Properties And Applications Propylene

Like a good solvent of natural and synthetic materials, Propylene glycol is widely used in the pharmaceutical industry for preparation of various tinctures, solutions for injections, ointments and ointments. For these goals are also important as antibacterial and antifungal properties of propylene glycol. In cosmetics propylene glycol is used for making potions, lotions, shampoos, emulsions, pastes, creams, lipsticks and other drugs. Propylene glycol is a raw material for a number of compounds. Dennis P. Lockhart addresses the importance of the matter here. The dehydrogenation of propylene glycol in the vapor phase over a catalyst formed medtsinkhromovym atsetol (hydroxy-acetone) with a yield of 76%. At oxidative dehydrogenation of propylene glycol in the presence of water vapor over the catalyst (silver on alumina promoted with beryllium oxide) is formed methylglyoxal.
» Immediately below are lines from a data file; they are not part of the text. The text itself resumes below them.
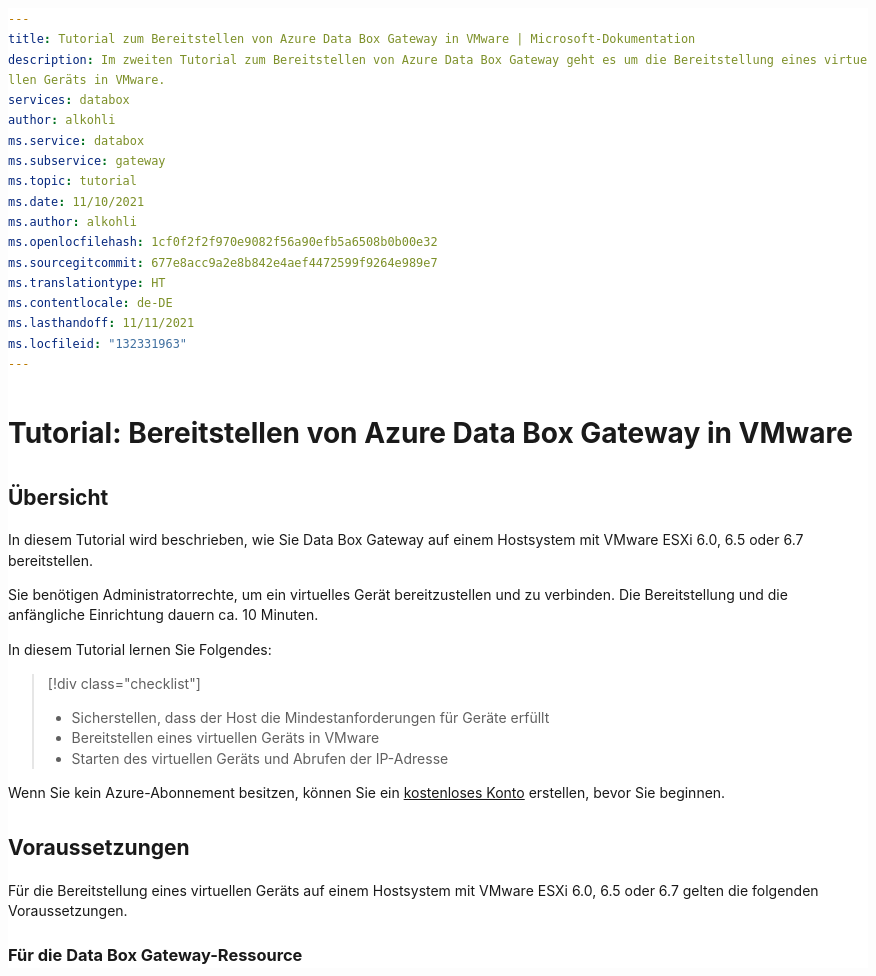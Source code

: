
```yaml
---
title: Tutorial zum Bereitstellen von Azure Data Box Gateway in VMware | Microsoft-Dokumentation
description: Im zweiten Tutorial zum Bereitstellen von Azure Data Box Gateway geht es um die Bereitstellung eines virtuellen Geräts in VMware.
services: databox
author: alkohli
ms.service: databox
ms.subservice: gateway
ms.topic: tutorial
ms.date: 11/10/2021
ms.author: alkohli
ms.openlocfilehash: 1cf0f2f2f970e9082f56a90efb5a6508b0b00e32
ms.sourcegitcommit: 677e8acc9a2e8b842e4aef4472599f9264e989e7
ms.translationtype: HT
ms.contentlocale: de-DE
ms.lasthandoff: 11/11/2021
ms.locfileid: "132331963"
---
```

# <a name="tutorial-provision-azure-data-box-gateway-in-vmware"></a>Tutorial: Bereitstellen von Azure Data Box Gateway in VMware

## <a name="overview"></a>Übersicht

In diesem Tutorial wird beschrieben, wie Sie Data Box Gateway auf einem Hostsystem mit VMware ESXi 6.0, 6.5 oder 6.7 bereitstellen. 

Sie benötigen Administratorrechte, um ein virtuelles Gerät bereitzustellen und zu verbinden. Die Bereitstellung und die anfängliche Einrichtung dauern ca. 10 Minuten. 

In diesem Tutorial lernen Sie Folgendes:

> [!div class="checklist"]
> * Sicherstellen, dass der Host die Mindestanforderungen für Geräte erfüllt
> * Bereitstellen eines virtuellen Geräts in VMware
> * Starten des virtuellen Geräts und Abrufen der IP-Adresse

Wenn Sie kein Azure-Abonnement besitzen, können Sie ein [kostenloses Konto](https://azure.microsoft.com/free/?WT.mc_id=A261C142F) erstellen, bevor Sie beginnen.


## <a name="prerequisites"></a>Voraussetzungen

Für die Bereitstellung eines virtuellen Geräts auf einem Hostsystem mit VMware ESXi 6.0, 6.5 oder 6.7 gelten die folgenden Voraussetzungen.

### <a name="for-the-data-box-gateway-resource"></a>Für die Data Box Gateway-Ressource
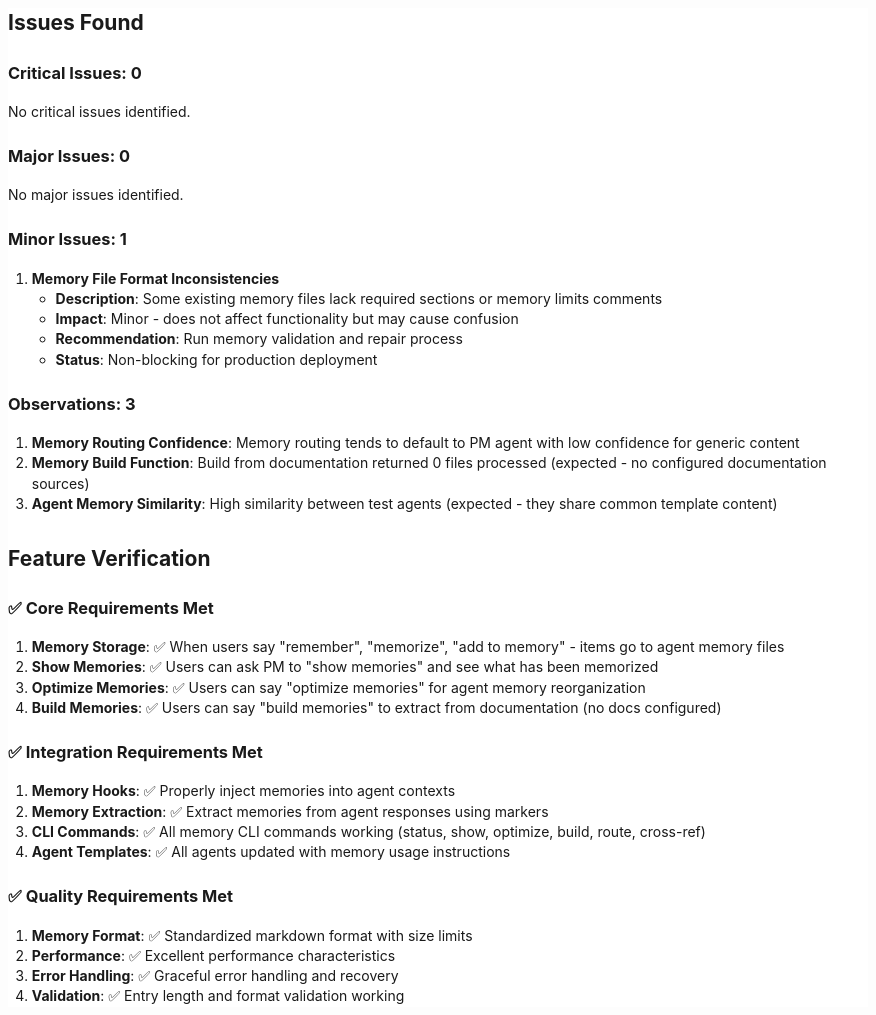 ## Issues Found

### Critical Issues: 0

No critical issues identified.

### Major Issues: 0

No major issues identified.

### Minor Issues: 1

1. **Memory File Format Inconsistencies**
   - **Description**: Some existing memory files lack required sections or memory limits comments
   - **Impact**: Minor - does not affect functionality but may cause confusion
   - **Recommendation**: Run memory validation and repair process
   - **Status**: Non-blocking for production deployment

### Observations: 3

1. **Memory Routing Confidence**: Memory routing tends to default to PM agent with low confidence for generic content
2. **Memory Build Function**: Build from documentation returned 0 files processed (expected - no configured documentation sources)
3. **Agent Memory Similarity**: High similarity between test agents (expected - they share common template content)

## Feature Verification

### ✅ Core Requirements Met

1. **Memory Storage**: ✅ When users say "remember", "memorize", "add to memory" - items go to agent memory files
2. **Show Memories**: ✅ Users can ask PM to "show memories" and see what has been memorized
3. **Optimize Memories**: ✅ Users can say "optimize memories" for agent memory reorganization
4. **Build Memories**: ✅ Users can say "build memories" to extract from documentation (no docs configured)

### ✅ Integration Requirements Met

1. **Memory Hooks**: ✅ Properly inject memories into agent contexts
2. **Memory Extraction**: ✅ Extract memories from agent responses using markers
3. **CLI Commands**: ✅ All memory CLI commands working (status, show, optimize, build, route, cross-ref)
4. **Agent Templates**: ✅ All agents updated with memory usage instructions

### ✅ Quality Requirements Met

1. **Memory Format**: ✅ Standardized markdown format with size limits
2. **Performance**: ✅ Excellent performance characteristics
3. **Error Handling**: ✅ Graceful error handling and recovery
4. **Validation**: ✅ Entry length and format validation working
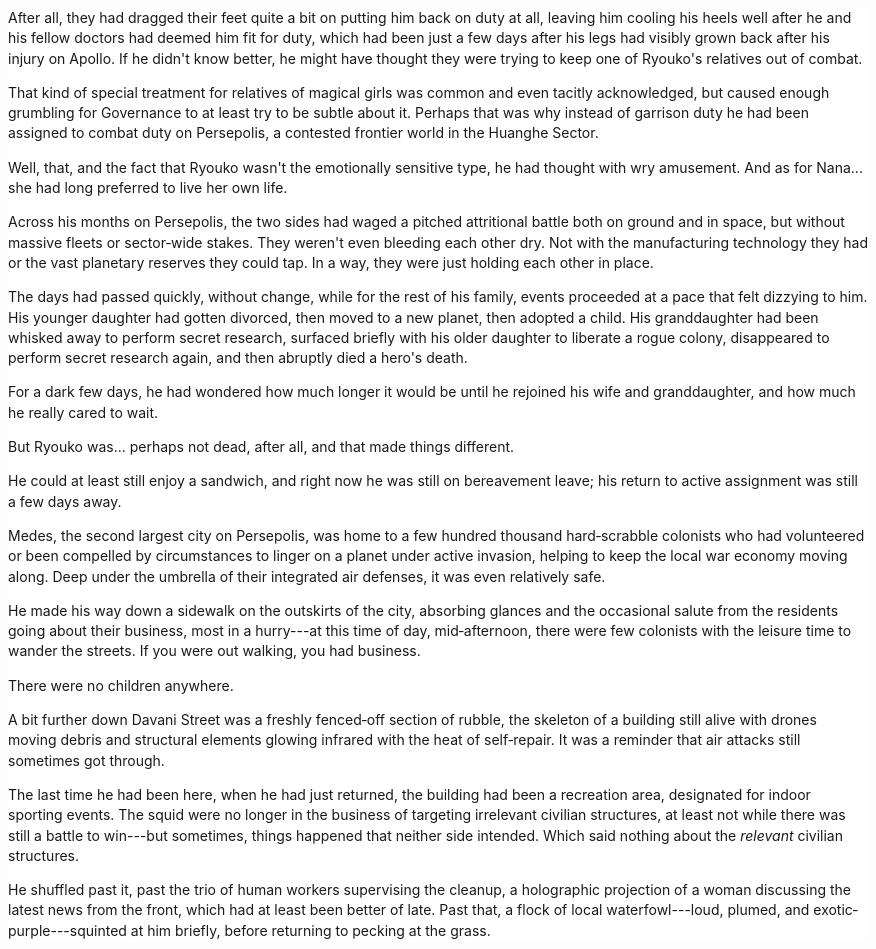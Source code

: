 After all, they had dragged their feet quite a bit on putting him back on duty at all, leaving him cooling his heels well after he and his fellow doctors had deemed him fit for duty, which had been just a few days after his legs had visibly grown back after his injury on Apollo. If he didn\'t know better, he might have thought they were trying to keep one of Ryouko\'s relatives out of combat.

That kind of special treatment for relatives of magical girls was common and even tacitly acknowledged, but caused enough grumbling for Governance to at least try to be subtle about it. Perhaps that was why instead of garrison duty he had been assigned to combat duty on Persepolis, a contested frontier world in the Huanghe Sector.

Well, that, and the fact that Ryouko wasn\'t the emotionally sensitive type, he had thought with wry amusement. And as for Nana... she had long preferred to live her own life.

Across his months on Persepolis, the two sides had waged a pitched attritional battle both on ground and in space, but without massive fleets or sector‐wide stakes. They weren\'t even bleeding each other dry. Not with the manufacturing technology they had or the vast planetary reserves they could tap. In a way, they were just holding each other in place.

The days had passed quickly, without change, while for the rest of his family, events proceeded at a pace that felt dizzying to him. His younger daughter had gotten divorced, then moved to a new planet, then adopted a child. His granddaughter had been whisked away to perform secret research, surfaced briefly with his older daughter to liberate a rogue colony, disappeared to perform secret research again, and then abruptly died a hero\'s death.

For a dark few days, he had wondered how much longer it would be until he rejoined his wife and granddaughter, and how much he really cared to wait.

But Ryouko was... perhaps not dead, after all, and that made things different.

He could at least still enjoy a sandwich, and right now he was still on bereavement leave; his return to active assignment was still a few days away.

Medes, the second largest city on Persepolis, was home to a few hundred thousand hard‐scrabble colonists who had volunteered or been compelled by circumstances to linger on a planet under active invasion, helping to keep the local war economy moving along. Deep under the umbrella of their integrated air defenses, it was even relatively safe.

He made his way down a sidewalk on the outskirts of the city, absorbing glances and the occasional salute from the residents going about their business, most in a hurry---at this time of day, mid‐afternoon, there were few colonists with the leisure time to wander the streets. If you were out walking, you had business.

There were no children anywhere.

A bit further down Davani Street was a freshly fenced‐off section of rubble, the skeleton of a building still alive with drones moving debris and structural elements glowing infrared with the heat of self‐repair. It was a reminder that air attacks still sometimes got through.

The last time he had been here, when he had just returned, the building had been a recreation area, designated for indoor sporting events. The squid were no longer in the business of targeting irrelevant civilian structures, at least not while there was still a battle to win---but sometimes, things happened that neither side intended. Which said nothing about the *relevant* civilian structures.

He shuffled past it, past the trio of human workers supervising the cleanup, a holographic projection of a woman discussing the latest news from the front, which had at least been better of late. Past that, a flock of local waterfowl---loud, plumed, and exotic‐purple---squinted at him briefly, before returning to pecking at the grass.
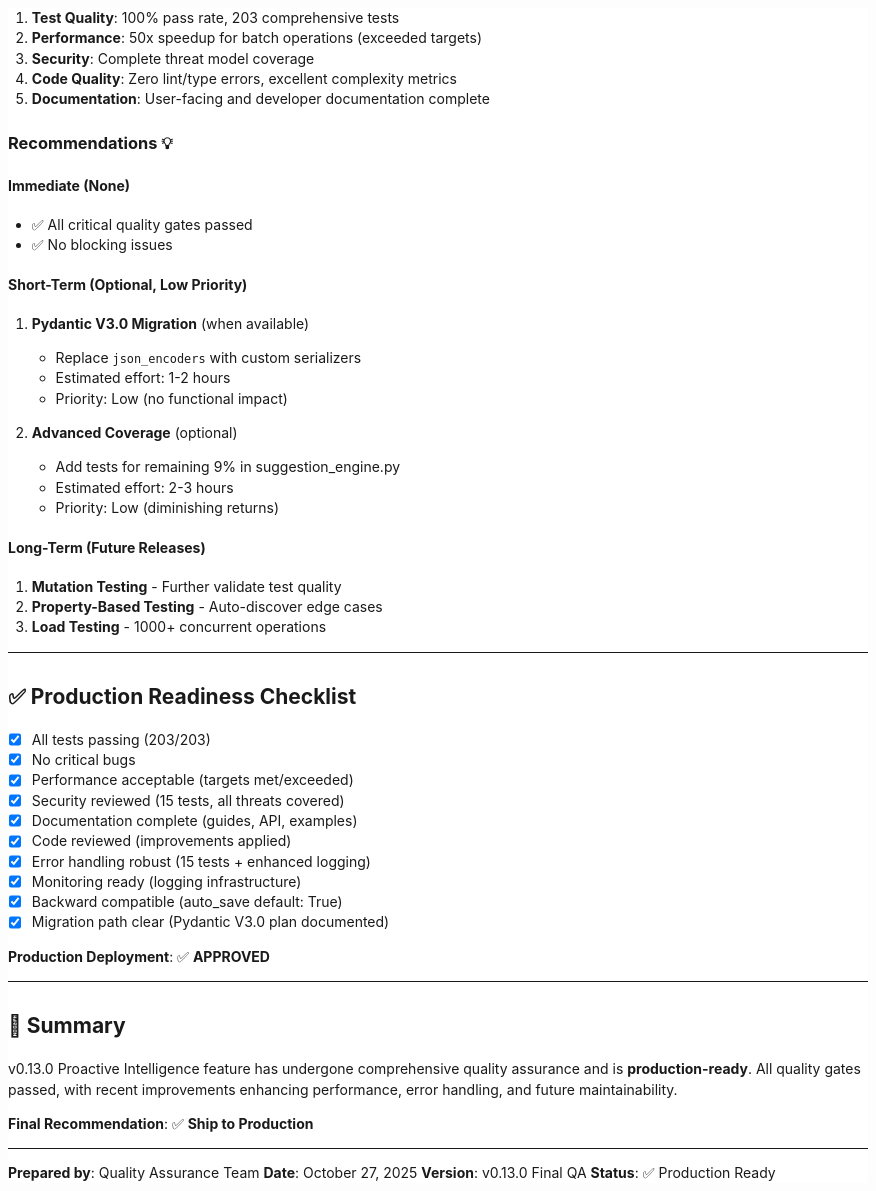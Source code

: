 1. **Test Quality**: 100% pass rate, 203 comprehensive tests
2. **Performance**: 50x speedup for batch operations (exceeded targets)
3. **Security**: Complete threat model coverage
4. **Code Quality**: Zero lint/type errors, excellent complexity metrics
5. **Documentation**: User-facing and developer documentation complete

### Recommendations 💡

#### Immediate (None)
- ✅ All critical quality gates passed
- ✅ No blocking issues

#### Short-Term (Optional, Low Priority)
1. **Pydantic V3.0 Migration** (when available)
   - Replace `json_encoders` with custom serializers
   - Estimated effort: 1-2 hours
   - Priority: Low (no functional impact)

2. **Advanced Coverage** (optional)
   - Add tests for remaining 9% in suggestion_engine.py
   - Estimated effort: 2-3 hours
   - Priority: Low (diminishing returns)

#### Long-Term (Future Releases)
1. **Mutation Testing** - Further validate test quality
2. **Property-Based Testing** - Auto-discover edge cases
3. **Load Testing** - 1000+ concurrent operations

---

## ✅ Production Readiness Checklist

- [x] All tests passing (203/203)
- [x] No critical bugs
- [x] Performance acceptable (targets met/exceeded)
- [x] Security reviewed (15 tests, all threats covered)
- [x] Documentation complete (guides, API, examples)
- [x] Code reviewed (improvements applied)
- [x] Error handling robust (15 tests + enhanced logging)
- [x] Monitoring ready (logging infrastructure)
- [x] Backward compatible (auto_save default: True)
- [x] Migration path clear (Pydantic V3.0 plan documented)

**Production Deployment**: ✅ **APPROVED**

---

## 📝 Summary

v0.13.0 Proactive Intelligence feature has undergone comprehensive quality assurance and is **production-ready**. All quality gates passed, with recent improvements enhancing performance, error handling, and future maintainability.

**Final Recommendation**: ✅ **Ship to Production**

---

**Prepared by**: Quality Assurance Team
**Date**: October 27, 2025
**Version**: v0.13.0 Final QA
**Status**: ✅ Production Ready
The oxidation of propylene over a platinum mob lactic acid is formed. Of propylene and ammonia under hydrogen pressure 17.2 MPa (175 kgf/cm2) and about 300 C in the presence of nickel or cobalt is obtained with a yield of dimetilpiperazin 52%. The interaction of propylene glycol with phosphorus-containing compounds are formed trifenilfosfitom, which are used as stabilizers and polymers are the feedstock for non-flammable polyurethane. Large industrial importance are the linear polyesters derived from propylene glycol and dicarboxylic acids containing several methylene groups or an aromatic group in the chain. Depending on what is taken is in excess of glycol or acid, the resulting polyester has at the ends of the hydroxyl or carboxyl groups. Of particular importance are polyesters of unsaturated fatty acids or mixtures of saturated and unsaturated fatty acids, which are then sewn together the various vinyl compounds.